• **WHAT TO PRODUCE**: Everything from the line containing "2. 圖片快取資料表 (images)" to the last line of the listing below, inclusive, is what you should output, exactly as it appears.

• **DATA PROVIDED**:
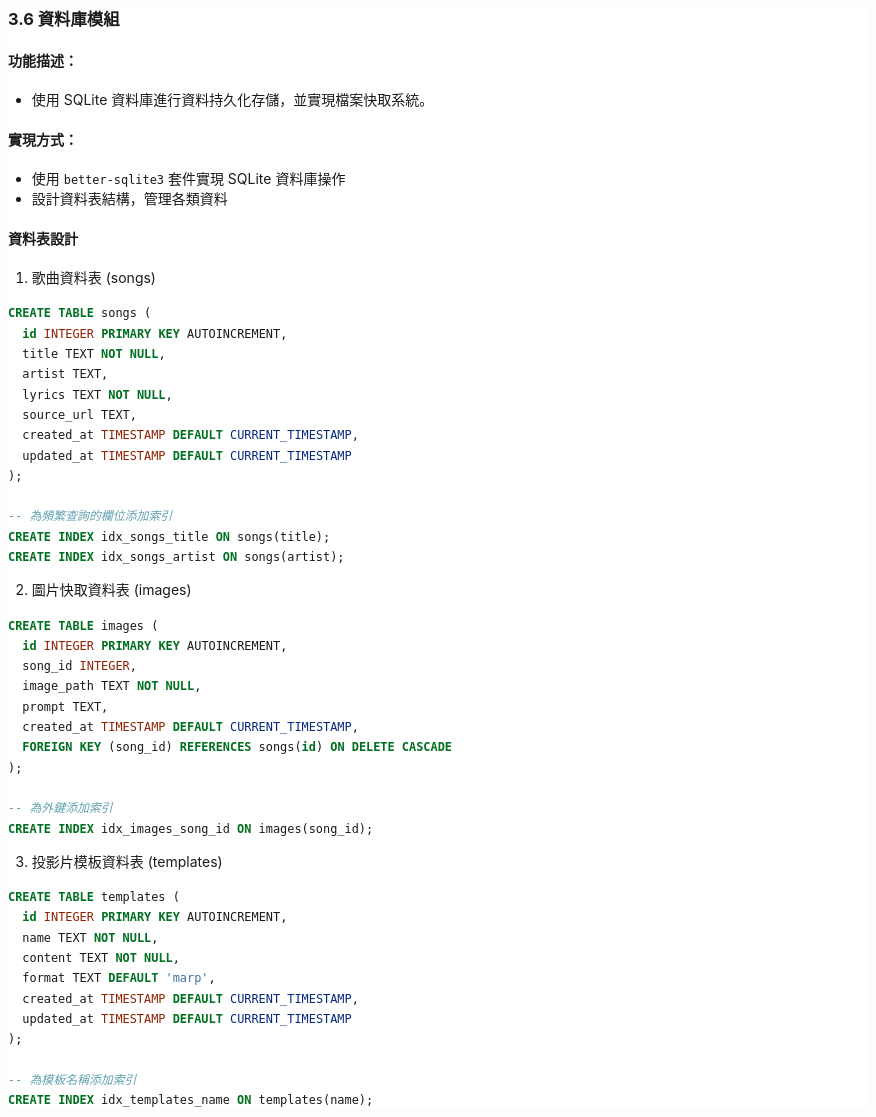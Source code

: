 ### 3.6 資料庫模組

#### 功能描述：
- 使用 SQLite 資料庫進行資料持久化存儲，並實現檔案快取系統。

#### 實現方式：
- 使用 `better-sqlite3` 套件實現 SQLite 資料庫操作
- 設計資料表結構，管理各類資料

#### 資料表設計
1. 歌曲資料表 (songs)
```sql
CREATE TABLE songs (
  id INTEGER PRIMARY KEY AUTOINCREMENT,
  title TEXT NOT NULL,
  artist TEXT,
  lyrics TEXT NOT NULL,
  source_url TEXT,
  created_at TIMESTAMP DEFAULT CURRENT_TIMESTAMP,
  updated_at TIMESTAMP DEFAULT CURRENT_TIMESTAMP
);

-- 為頻繁查詢的欄位添加索引
CREATE INDEX idx_songs_title ON songs(title);
CREATE INDEX idx_songs_artist ON songs(artist);
```

2. 圖片快取資料表 (images)
```sql
CREATE TABLE images (
  id INTEGER PRIMARY KEY AUTOINCREMENT,
  song_id INTEGER,
  image_path TEXT NOT NULL,
  prompt TEXT,
  created_at TIMESTAMP DEFAULT CURRENT_TIMESTAMP,
  FOREIGN KEY (song_id) REFERENCES songs(id) ON DELETE CASCADE
);

-- 為外鍵添加索引
CREATE INDEX idx_images_song_id ON images(song_id);
```

3. 投影片模板資料表 (templates)
```sql
CREATE TABLE templates (
  id INTEGER PRIMARY KEY AUTOINCREMENT,
  name TEXT NOT NULL,
  content TEXT NOT NULL,
  format TEXT DEFAULT 'marp',
  created_at TIMESTAMP DEFAULT CURRENT_TIMESTAMP,
  updated_at TIMESTAMP DEFAULT CURRENT_TIMESTAMP
);

-- 為模板名稱添加索引
CREATE INDEX idx_templates_name ON templates(name);
```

• **TASK SOLUTION**:
2. 圖片快取資料表 (images)
```sql
CREATE TABLE images (
  id INTEGER PRIMARY KEY AUTOINCREMENT,
  song_id INTEGER,
  image_path TEXT NOT NULL,
  prompt TEXT,
  created_at TIMESTAMP DEFAULT CURRENT_TIMESTAMP,
  FOREIGN KEY (song_id) REFERENCES songs(id) ON DELETE CASCADE
);

-- 為外鍵添加索引
CREATE INDEX idx_images_song_id ON images(song_id);
```

3. 投影片模板資料表 (templates)
```sql
CREATE TABLE templates (
  id INTEGER PRIMARY KEY AUTOINCREMENT,
  name TEXT NOT NULL,
  content TEXT NOT NULL,
  format TEXT DEFAULT 'marp',
  created_at TIMESTAMP DEFAULT CURRENT_TIMESTAMP,
  updated_at TIMESTAMP DEFAULT CURRENT_TIMESTAMP
);

-- 為模板名稱添加索引
CREATE INDEX idx_templates_name ON templates(name);
```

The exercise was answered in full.